Isaac Julien at Tate Britain until August 20, 2023
This ambitious solo exhibition reveals the scope of Isaac Julien’s pioneering work in film and installation from the early 1980s through to the present day. The exhibition highlights Julien’s critical thinking and the way his work breaks down barriers between different artistic disciplines, drawing from film, dance, photography, music, theatre, painting and sculpture by utilizing the themes of desire, history and culture.

Hilma af Klint and Piet Mondrian at Tate Modern until September 3, 2023
This is a unique opportunity to discover the visionary work of Swedish painter Hilma af Klint and experience Dutch painter Piet Mondrian’s influential art in a new light. At the heart of both of their artistic journeys was a shared desire to understand the forces behind life on earth.

Best known for his abstract work, Mondrian in fact began his career – like af Klint – as a landscape painter. Alongside Mondrian’s abstract compositions, you will see the rarely exhibited paintings of flowers he continued to create throughout his life. Also on display will be enigmatic works by af Klint in which natural forms become a pathway to abstraction. Both artists shared an interest in new ideas of scientific discovery, spirituality and philosophy. Af Klint was also a medium, and this exhibition showcases the large-scale, otherworldly paintings she believed were commissioned by higher powers.

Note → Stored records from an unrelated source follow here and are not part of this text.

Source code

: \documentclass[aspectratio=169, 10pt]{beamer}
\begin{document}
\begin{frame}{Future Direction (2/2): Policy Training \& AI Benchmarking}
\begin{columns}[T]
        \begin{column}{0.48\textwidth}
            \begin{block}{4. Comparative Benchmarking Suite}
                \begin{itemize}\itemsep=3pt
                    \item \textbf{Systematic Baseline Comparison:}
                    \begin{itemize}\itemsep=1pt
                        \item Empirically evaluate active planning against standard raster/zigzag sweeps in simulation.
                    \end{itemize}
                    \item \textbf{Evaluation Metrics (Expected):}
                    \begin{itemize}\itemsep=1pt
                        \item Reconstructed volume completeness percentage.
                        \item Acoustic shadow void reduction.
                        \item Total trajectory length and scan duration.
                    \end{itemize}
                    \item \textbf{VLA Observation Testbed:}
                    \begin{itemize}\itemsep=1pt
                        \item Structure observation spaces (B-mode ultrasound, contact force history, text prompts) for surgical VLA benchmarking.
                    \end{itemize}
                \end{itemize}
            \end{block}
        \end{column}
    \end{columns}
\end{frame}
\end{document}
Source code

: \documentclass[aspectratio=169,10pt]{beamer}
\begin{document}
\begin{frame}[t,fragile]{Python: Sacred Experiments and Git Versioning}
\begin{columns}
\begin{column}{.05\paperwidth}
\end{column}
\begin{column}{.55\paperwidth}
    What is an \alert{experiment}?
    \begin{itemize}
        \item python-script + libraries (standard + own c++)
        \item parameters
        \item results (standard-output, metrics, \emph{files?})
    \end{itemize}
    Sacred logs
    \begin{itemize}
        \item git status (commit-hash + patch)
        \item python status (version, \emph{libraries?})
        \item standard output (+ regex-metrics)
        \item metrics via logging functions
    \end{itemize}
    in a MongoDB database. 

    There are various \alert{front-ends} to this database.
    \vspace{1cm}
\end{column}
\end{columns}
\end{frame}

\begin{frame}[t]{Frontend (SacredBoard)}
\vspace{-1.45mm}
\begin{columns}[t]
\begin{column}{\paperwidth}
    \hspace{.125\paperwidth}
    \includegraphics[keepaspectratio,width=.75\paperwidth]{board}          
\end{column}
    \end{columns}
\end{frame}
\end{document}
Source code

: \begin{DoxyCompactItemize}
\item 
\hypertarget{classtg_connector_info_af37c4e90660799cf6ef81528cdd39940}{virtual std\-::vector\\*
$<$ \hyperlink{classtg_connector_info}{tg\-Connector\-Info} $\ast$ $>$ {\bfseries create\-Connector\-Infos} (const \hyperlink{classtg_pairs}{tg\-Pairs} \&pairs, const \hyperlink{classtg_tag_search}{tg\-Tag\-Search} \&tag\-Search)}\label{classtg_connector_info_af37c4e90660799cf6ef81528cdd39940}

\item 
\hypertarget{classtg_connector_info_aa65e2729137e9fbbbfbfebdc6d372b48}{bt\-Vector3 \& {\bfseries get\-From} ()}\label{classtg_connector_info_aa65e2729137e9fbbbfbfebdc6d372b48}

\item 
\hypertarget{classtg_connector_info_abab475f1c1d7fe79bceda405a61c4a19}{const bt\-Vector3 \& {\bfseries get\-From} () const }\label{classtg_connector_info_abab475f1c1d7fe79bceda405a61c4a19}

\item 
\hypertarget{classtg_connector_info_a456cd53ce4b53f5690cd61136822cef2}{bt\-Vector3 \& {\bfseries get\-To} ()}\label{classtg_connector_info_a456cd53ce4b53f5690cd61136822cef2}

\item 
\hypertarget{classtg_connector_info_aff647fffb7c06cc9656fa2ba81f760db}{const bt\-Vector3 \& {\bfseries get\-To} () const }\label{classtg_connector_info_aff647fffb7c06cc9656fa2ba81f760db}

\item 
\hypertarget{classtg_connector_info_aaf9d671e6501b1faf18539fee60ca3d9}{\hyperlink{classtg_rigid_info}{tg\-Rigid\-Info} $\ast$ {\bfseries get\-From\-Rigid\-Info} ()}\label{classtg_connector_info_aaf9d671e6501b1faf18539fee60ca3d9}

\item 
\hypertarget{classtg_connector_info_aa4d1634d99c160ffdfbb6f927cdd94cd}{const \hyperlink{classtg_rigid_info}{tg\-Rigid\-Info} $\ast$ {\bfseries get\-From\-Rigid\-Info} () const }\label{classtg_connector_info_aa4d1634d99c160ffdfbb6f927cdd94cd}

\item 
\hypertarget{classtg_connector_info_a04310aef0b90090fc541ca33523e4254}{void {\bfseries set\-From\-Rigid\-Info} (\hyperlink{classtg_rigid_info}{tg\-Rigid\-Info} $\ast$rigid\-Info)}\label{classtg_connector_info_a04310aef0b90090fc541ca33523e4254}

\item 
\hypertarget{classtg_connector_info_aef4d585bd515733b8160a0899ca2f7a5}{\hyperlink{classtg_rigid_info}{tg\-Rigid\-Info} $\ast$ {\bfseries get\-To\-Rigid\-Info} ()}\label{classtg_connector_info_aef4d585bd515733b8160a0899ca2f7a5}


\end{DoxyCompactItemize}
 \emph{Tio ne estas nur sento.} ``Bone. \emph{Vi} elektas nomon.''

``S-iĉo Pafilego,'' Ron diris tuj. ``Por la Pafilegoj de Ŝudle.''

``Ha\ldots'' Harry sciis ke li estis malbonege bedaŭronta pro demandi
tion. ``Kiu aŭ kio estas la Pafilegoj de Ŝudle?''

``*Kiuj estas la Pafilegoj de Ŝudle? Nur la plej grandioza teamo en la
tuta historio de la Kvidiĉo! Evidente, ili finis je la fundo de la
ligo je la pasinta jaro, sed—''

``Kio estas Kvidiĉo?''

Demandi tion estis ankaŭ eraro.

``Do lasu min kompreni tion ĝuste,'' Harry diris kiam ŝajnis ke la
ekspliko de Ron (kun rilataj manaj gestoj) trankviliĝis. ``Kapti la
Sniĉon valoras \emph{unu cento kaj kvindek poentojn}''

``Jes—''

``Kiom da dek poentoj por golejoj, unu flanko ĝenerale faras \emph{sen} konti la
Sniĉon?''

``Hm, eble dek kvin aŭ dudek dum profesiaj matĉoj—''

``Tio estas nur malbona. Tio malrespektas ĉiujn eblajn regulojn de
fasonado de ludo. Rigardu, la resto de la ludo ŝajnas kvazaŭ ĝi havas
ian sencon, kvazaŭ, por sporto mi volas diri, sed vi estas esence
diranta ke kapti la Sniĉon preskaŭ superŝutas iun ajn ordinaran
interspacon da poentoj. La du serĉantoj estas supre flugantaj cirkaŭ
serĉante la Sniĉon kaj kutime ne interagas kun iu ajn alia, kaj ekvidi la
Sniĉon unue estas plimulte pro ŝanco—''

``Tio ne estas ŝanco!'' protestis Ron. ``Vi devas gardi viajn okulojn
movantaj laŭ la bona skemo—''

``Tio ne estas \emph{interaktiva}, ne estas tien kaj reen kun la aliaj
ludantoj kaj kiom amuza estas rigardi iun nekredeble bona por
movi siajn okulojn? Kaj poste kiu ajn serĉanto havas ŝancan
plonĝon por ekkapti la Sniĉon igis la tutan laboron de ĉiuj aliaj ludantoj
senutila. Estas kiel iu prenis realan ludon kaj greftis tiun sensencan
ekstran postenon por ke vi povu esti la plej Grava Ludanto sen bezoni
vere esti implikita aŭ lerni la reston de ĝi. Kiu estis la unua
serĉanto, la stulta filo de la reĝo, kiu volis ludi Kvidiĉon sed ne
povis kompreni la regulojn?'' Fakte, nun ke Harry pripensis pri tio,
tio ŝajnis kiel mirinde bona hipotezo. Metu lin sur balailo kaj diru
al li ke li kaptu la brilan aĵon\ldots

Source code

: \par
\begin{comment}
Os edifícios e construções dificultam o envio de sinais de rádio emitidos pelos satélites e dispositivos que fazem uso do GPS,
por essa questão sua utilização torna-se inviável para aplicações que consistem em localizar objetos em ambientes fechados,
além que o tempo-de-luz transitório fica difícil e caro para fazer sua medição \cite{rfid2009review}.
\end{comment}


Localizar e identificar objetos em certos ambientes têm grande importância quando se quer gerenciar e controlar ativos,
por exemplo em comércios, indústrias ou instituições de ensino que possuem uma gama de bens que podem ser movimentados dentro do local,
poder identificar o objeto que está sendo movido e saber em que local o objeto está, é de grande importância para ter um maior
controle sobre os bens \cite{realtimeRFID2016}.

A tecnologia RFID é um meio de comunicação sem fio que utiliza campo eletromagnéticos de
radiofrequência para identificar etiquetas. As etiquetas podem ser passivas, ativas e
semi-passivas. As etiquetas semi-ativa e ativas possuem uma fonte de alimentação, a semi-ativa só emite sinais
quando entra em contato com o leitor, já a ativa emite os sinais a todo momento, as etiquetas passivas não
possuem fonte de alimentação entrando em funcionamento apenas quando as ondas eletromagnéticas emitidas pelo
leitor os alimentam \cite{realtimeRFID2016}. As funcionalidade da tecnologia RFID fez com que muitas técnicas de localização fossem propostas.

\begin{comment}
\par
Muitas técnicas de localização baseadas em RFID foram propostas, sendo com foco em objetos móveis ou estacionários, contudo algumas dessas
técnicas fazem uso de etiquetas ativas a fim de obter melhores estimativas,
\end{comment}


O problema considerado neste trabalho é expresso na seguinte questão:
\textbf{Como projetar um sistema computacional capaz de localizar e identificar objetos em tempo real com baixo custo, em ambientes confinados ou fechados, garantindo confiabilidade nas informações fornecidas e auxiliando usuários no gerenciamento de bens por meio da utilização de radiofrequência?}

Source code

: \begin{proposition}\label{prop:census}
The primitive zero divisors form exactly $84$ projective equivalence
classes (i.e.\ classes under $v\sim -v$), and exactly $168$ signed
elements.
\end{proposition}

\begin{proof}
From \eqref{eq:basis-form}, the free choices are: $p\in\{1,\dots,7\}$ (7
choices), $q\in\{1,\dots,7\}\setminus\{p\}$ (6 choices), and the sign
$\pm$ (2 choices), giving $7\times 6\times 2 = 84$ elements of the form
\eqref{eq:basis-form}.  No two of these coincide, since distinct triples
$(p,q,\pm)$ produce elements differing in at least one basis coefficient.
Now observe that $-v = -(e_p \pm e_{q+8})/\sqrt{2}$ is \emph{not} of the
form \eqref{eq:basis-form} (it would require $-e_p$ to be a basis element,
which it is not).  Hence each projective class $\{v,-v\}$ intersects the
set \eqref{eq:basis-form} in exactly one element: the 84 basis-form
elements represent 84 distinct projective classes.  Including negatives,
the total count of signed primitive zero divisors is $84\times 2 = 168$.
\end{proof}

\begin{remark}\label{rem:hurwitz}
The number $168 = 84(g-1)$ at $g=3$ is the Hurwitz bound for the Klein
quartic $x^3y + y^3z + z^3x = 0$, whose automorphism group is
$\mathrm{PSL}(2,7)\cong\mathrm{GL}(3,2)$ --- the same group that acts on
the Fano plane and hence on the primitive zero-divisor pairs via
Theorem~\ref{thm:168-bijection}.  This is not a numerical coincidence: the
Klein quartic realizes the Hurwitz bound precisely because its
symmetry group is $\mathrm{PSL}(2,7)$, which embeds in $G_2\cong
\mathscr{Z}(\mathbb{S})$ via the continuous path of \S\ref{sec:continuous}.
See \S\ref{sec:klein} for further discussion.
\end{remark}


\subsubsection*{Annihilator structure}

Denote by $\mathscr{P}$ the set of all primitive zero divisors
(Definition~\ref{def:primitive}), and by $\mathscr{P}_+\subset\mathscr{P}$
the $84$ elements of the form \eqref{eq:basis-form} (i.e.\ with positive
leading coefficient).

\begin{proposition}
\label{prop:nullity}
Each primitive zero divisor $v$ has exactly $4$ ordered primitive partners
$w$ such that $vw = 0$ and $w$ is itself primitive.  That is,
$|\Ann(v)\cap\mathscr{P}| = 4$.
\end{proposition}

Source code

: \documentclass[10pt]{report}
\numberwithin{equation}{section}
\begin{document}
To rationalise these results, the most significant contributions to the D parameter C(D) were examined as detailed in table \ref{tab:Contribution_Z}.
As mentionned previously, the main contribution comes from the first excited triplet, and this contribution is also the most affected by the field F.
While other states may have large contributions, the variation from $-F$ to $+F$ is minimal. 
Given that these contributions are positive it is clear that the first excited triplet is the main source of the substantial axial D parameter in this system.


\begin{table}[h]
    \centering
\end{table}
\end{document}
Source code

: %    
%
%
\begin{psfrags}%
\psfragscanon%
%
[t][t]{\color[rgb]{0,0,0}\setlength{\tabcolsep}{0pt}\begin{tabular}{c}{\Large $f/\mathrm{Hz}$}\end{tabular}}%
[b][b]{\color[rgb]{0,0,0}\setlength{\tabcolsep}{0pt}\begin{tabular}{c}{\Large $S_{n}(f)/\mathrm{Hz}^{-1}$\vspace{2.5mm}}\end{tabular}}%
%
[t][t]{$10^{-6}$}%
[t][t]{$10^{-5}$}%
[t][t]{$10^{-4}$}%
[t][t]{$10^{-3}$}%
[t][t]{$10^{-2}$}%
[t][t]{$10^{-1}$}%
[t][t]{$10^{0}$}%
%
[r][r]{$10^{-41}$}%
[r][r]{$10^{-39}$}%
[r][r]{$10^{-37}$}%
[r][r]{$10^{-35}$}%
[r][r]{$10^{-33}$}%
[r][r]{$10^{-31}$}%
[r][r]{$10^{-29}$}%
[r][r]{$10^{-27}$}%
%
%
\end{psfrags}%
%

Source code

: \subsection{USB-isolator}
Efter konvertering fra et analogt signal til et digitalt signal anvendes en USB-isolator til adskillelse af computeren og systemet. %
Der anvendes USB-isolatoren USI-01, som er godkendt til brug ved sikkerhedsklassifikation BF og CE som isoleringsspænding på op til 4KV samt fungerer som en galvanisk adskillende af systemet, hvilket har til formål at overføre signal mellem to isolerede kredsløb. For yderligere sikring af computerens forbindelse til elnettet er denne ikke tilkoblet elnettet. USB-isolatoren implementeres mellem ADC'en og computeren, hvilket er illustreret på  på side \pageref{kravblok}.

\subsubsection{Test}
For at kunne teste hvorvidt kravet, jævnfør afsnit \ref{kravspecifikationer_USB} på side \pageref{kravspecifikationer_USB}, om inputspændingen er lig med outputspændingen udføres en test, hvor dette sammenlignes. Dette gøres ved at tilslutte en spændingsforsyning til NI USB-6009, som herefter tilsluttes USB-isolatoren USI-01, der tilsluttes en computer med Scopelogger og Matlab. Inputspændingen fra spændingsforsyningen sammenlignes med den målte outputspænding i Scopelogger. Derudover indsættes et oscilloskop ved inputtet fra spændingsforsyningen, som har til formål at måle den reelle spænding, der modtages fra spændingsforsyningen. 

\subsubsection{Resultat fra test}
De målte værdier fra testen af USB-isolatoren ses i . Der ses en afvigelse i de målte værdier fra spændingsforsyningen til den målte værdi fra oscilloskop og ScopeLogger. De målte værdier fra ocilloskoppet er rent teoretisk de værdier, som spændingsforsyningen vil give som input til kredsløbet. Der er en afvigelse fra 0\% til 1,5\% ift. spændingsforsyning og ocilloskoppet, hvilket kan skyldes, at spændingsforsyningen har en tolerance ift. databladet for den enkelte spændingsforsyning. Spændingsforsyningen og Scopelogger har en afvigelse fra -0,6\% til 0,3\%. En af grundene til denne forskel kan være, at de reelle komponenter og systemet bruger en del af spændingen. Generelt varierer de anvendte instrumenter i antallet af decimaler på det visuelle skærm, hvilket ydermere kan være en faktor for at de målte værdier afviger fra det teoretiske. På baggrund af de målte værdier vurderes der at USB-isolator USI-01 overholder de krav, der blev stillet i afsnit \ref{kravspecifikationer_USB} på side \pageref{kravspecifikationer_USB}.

Tate Liverpool and Liverpool Biennial – June 10, 2023 to September 17, 2023
The Liverpool Biennial is the UK’s largest contemporary visual arts festival which takes place across Liverpool’s public spaces, galleries and museums, including Tate Liverpool. The 12th edition of the Biennial is titled uMoya: The Sacred Return of Lost Things and addresses the history and temperament of the city of Liverpool and is a call for ancestral and indigenous forms of knowledge, wisdom and healing. In the isiZulu language, uMoya means spirit, breath, air, climate and wind.

The artists on display at Tate Liverpool explore the space between life and death and how to work through ancestral pain towards healing. Highlights include Isabel do Rosário’s largescale textile pieces, exhibited for the first time outside of Brazil, the first showing of Edgar Calel’s Ru k’ ox k’ob’el jun ojer etemab’el (The Echo of an Ancient Form of Knowledge) 2021 and Torkwase Dyson’s monumental Liquid A Place 2021 which directly converses with the brutal histories of the water and docks which surround the gallery. The display also includes work by Fátima Rodrigo Gonzales, Francis Offman, Gala Porras-Kim, Guadalupe Maravilla, Lubaina Himid, Nolan Oswald Dennis, Pamela Phatsimo Sunstrum, and Shannon Alonzo.